* **Prompt**
Which of the lines below contain the string "gizli"? Copy each one.

____ The data

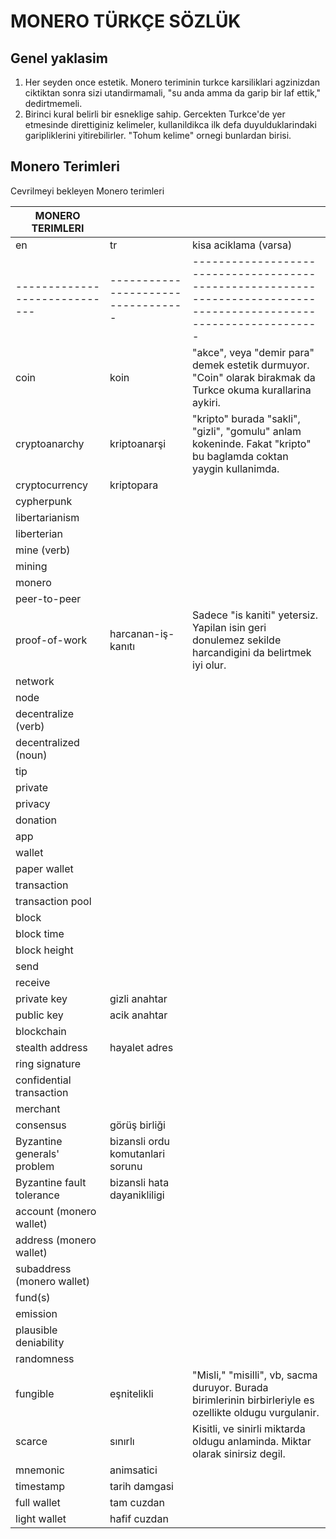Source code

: # MONERO TÜRKÇE SÖZLÜK

## Genel yaklasim

1. Her seyden once estetik.  Monero teriminin turkce karsiliklari
   agzinizdan ciktiktan sonra sizi utandirmamali, "su anda amma da
   garip bir laf ettik," dedirtmemeli.
2. Birinci kural belirli bir esneklige sahip.  Gercekten Turkce'de yer
   etmesinde direttiginiz kelimeler, kullanildikca ilk defa
   duyulduklarindaki garipliklerini yitirebilirler.  "Tohum kelime"
   ornegi bunlardan birisi.

## Monero Terimleri

Cevrilmeyi bekleyen Monero terimleri

| MONERO TERIMLERI            |                                  |                                                                                                                   |
|-----------------------------|----------------------------------|-------------------------------------------------------------------------------------------------------------------|
| en                          | tr                               | kisa aciklama (varsa)                                                                                             |
|-----------------------------|----------------------------------|-------------------------------------------------------------------------------------------------------------------|
| coin                        | koin                             | "akce", veya "demir para" demek estetik durmuyor.  "Coin" olarak birakmak da Turkce okuma kurallarina aykiri.     |
| cryptoanarchy               | kriptoanarşi                     | "kripto" burada "sakli", "gizli", "gomulu" anlam kokeninde.  Fakat "kripto" bu baglamda coktan yaygin kullanimda. |
| cryptocurrency              | kriptopara                       |                                                                                                                   |
| cypherpunk                  |                                  |                                                                                                                   |
| libertarianism              |                                  |                                                                                                                   |
| liberterian                 |                                  |                                                                                                                   |
| mine (verb)                 |                                  |                                                                                                                   |
| mining                      |                                  |                                                                                                                   |
| monero                      |                                  |                                                                                                                   |
| peer-to-peer                |                                  |                                                                                                                   |
| proof-of-work               | harcanan-iş-kanıtı               | Sadece "is kaniti" yetersiz.  Yapilan isin geri donulemez sekilde harcandigini da belirtmek iyi olur.             |
| network                     |                                  |                                                                                                                   |
| node                        |                                  |                                                                                                                   |
| decentralize (verb)         |                                  |                                                                                                                   |
| decentralized (noun)        |                                  |                                                                                                                   |
| tip                         |                                  |                                                                                                                   |
| private                     |                                  |                                                                                                                   |
| privacy                     |                                  |                                                                                                                   |
| donation                    |                                  |                                                                                                                   |
| app                         |                                  |                                                                                                                   |
| wallet                      |                                  |                                                                                                                   |
| paper wallet                |                                  |                                                                                                                   |
| transaction                 |                                  |                                                                                                                   |
| transaction pool            |                                  |                                                                                                                   |
| block                       |                                  |                                                                                                                   |
| block time                  |                                  |                                                                                                                   |
| block height                |                                  |                                                                                                                   |
| send                        |                                  |                                                                                                                   |
| receive                     |                                  |                                                                                                                   |
| private key                 | gizli anahtar                    |                                                                                                                   |
| public key                  | acik anahtar                     |                                                                                                                   |
| blockchain                  |                                  |                                                                                                                   |
| stealth address             | hayalet adres                    |                                                                                                                   |
| ring signature              |                                  |                                                                                                                   |
| confidential transaction    |                                  |                                                                                                                   |
| merchant                    |                                  |                                                                                                                   |
| consensus                   | görüş birliği                    |                                                                                                                   |
| Byzantine generals' problem | bizansli ordu komutanlari sorunu |                                                                                                                   |
| Byzantine fault tolerance   | bizansli hata dayanikliligi      |                                                                                                                   |
| account (monero wallet)     |                                  |                                                                                                                   |
| address (monero wallet)     |                                  |                                                                                                                   |
| subaddress (monero wallet)  |                                  |                                                                                                                   |
| fund(s)                     |                                  |                                                                                                                   |
| emission                    |                                  |                                                                                                                   |
| plausible deniability       |                                  |                                                                                                                   |
| randomness                  |                                  |                                                                                                                   |
| fungible                    | eşnitelikli                      | "Misli," "misilli", vb, sacma duruyor.  Burada birimlerinin birbirleriyle es ozellikte oldugu vurgulanir.         |
| scarce                      | sınırlı                          | Kisitli, ve sinirli miktarda oldugu anlaminda.  Miktar olarak sinirsiz degil.                                     |
| mnemonic                    | animsatici                       |                                                                                                                   |
| timestamp                   | tarih damgasi                    |                                                                                                                   |
| full wallet                 | tam cuzdan                       |                                                                                                                   |
| light wallet                | hafif cuzdan                     |                                                                                                                   |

________

* **Response below**
| cryptoanarchy               | kriptoanarşi                     | "kripto" burada "sakli", "gizli", "gomulu" anlam kokeninde.  Fakat "kripto" bu baglamda coktan yaygin kullanimda. |
| private key                 | gizli anahtar                    |                                                                                                                   |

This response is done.